(Collected data)
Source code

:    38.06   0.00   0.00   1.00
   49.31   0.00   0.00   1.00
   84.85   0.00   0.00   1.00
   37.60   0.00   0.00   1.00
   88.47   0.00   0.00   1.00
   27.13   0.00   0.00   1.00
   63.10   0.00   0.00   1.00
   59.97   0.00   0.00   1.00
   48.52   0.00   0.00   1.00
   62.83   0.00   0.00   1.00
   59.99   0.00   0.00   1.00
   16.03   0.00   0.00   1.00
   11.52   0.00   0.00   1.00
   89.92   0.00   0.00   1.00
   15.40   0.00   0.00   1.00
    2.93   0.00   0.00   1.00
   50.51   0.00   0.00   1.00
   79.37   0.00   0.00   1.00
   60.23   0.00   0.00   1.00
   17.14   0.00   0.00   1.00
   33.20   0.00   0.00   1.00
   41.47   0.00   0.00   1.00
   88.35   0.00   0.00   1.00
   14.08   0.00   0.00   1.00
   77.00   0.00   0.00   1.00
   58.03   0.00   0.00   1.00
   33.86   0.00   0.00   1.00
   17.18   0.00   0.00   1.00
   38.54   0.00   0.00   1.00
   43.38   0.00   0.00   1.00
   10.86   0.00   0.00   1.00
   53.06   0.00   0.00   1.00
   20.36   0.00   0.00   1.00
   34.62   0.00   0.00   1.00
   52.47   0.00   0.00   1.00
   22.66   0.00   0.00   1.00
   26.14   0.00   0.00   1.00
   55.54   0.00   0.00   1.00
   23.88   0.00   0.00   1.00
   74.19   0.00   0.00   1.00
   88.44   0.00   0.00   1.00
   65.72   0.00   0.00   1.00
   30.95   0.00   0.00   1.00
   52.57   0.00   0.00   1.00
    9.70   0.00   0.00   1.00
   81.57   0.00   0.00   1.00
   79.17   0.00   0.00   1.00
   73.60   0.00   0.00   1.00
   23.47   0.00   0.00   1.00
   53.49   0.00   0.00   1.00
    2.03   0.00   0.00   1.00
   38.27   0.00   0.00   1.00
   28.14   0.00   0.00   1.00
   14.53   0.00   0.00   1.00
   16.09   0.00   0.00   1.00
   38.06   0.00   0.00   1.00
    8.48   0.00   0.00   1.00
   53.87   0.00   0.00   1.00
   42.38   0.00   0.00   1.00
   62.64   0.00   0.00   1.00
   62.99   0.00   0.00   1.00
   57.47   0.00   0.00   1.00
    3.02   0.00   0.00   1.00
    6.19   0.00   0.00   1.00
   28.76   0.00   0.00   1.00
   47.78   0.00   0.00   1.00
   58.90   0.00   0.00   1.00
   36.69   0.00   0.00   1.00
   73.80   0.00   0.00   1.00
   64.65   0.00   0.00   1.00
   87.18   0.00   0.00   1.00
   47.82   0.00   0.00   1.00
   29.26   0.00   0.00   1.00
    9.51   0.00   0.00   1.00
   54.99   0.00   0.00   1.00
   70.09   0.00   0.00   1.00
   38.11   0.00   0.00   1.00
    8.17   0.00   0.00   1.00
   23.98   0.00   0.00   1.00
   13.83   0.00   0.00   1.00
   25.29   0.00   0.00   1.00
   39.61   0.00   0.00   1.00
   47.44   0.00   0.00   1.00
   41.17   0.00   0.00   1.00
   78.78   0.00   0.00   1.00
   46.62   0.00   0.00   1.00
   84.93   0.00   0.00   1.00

_What is being asked_
Each record above should be output again exactly.

_Response to this task_
Source code

:    38.06   0.00   0.00   1.00
   49.31   0.00   0.00   1.00
   84.85   0.00   0.00   1.00
   37.60   0.00   0.00   1.00
   88.47   0.00   0.00   1.00
   27.13   0.00   0.00   1.00
   63.10   0.00   0.00   1.00
   59.97   0.00   0.00   1.00
   48.52   0.00   0.00   1.00
   62.83   0.00   0.00   1.00
   59.99   0.00   0.00   1.00
   16.03   0.00   0.00   1.00
   11.52   0.00   0.00   1.00
   89.92   0.00   0.00   1.00
   15.40   0.00   0.00   1.00
    2.93   0.00   0.00   1.00
   50.51   0.00   0.00   1.00
   79.37   0.00   0.00   1.00
   60.23   0.00   0.00   1.00
   17.14   0.00   0.00   1.00
   33.20   0.00   0.00   1.00
   41.47   0.00   0.00   1.00
   88.35   0.00   0.00   1.00
   14.08   0.00   0.00   1.00
   77.00   0.00   0.00   1.00
   58.03   0.00   0.00   1.00
   33.86   0.00   0.00   1.00
   17.18   0.00   0.00   1.00
   38.54   0.00   0.00   1.00
   43.38   0.00   0.00   1.00
   10.86   0.00   0.00   1.00
   53.06   0.00   0.00   1.00
   20.36   0.00   0.00   1.00
   34.62   0.00   0.00   1.00
   52.47   0.00   0.00   1.00
   22.66   0.00   0.00   1.00
   26.14   0.00   0.00   1.00
   55.54   0.00   0.00   1.00
   23.88   0.00   0.00   1.00
   74.19   0.00   0.00   1.00
   88.44   0.00   0.00   1.00
   65.72   0.00   0.00   1.00
   30.95   0.00   0.00   1.00
   52.57   0.00   0.00   1.00
    9.70   0.00   0.00   1.00
   81.57   0.00   0.00   1.00
   79.17   0.00   0.00   1.00
   73.60   0.00   0.00   1.00
   23.47   0.00   0.00   1.00
   53.49   0.00   0.00   1.00
    2.03   0.00   0.00   1.00
   38.27   0.00   0.00   1.00
   28.14   0.00   0.00   1.00
   14.53   0.00   0.00   1.00
   16.09   0.00   0.00   1.00
   38.06   0.00   0.00   1.00
    8.48   0.00   0.00   1.00
   53.87   0.00   0.00   1.00
   42.38   0.00   0.00   1.00
   62.64   0.00   0.00   1.00
   62.99   0.00   0.00   1.00
   57.47   0.00   0.00   1.00
    3.02   0.00   0.00   1.00
    6.19   0.00   0.00   1.00
   28.76   0.00   0.00   1.00
   47.78   0.00   0.00   1.00
   58.90   0.00   0.00   1.00
   36.69   0.00   0.00   1.00
   73.80   0.00   0.00   1.00
   64.65   0.00   0.00   1.00
   87.18   0.00   0.00   1.00
   47.82   0.00   0.00   1.00
   29.26   0.00   0.00   1.00
    9.51   0.00   0.00   1.00
   54.99   0.00   0.00   1.00
   70.09   0.00   0.00   1.00
   38.11   0.00   0.00   1.00
    8.17   0.00   0.00   1.00
   23.98   0.00   0.00   1.00
   13.83   0.00   0.00   1.00
   25.29   0.00   0.00   1.00
   39.61   0.00   0.00   1.00
   47.44   0.00   0.00   1.00
   41.17   0.00   0.00   1.00
   78.78   0.00   0.00   1.00
   46.62   0.00   0.00   1.00
   84.93   0.00   0.00   1.00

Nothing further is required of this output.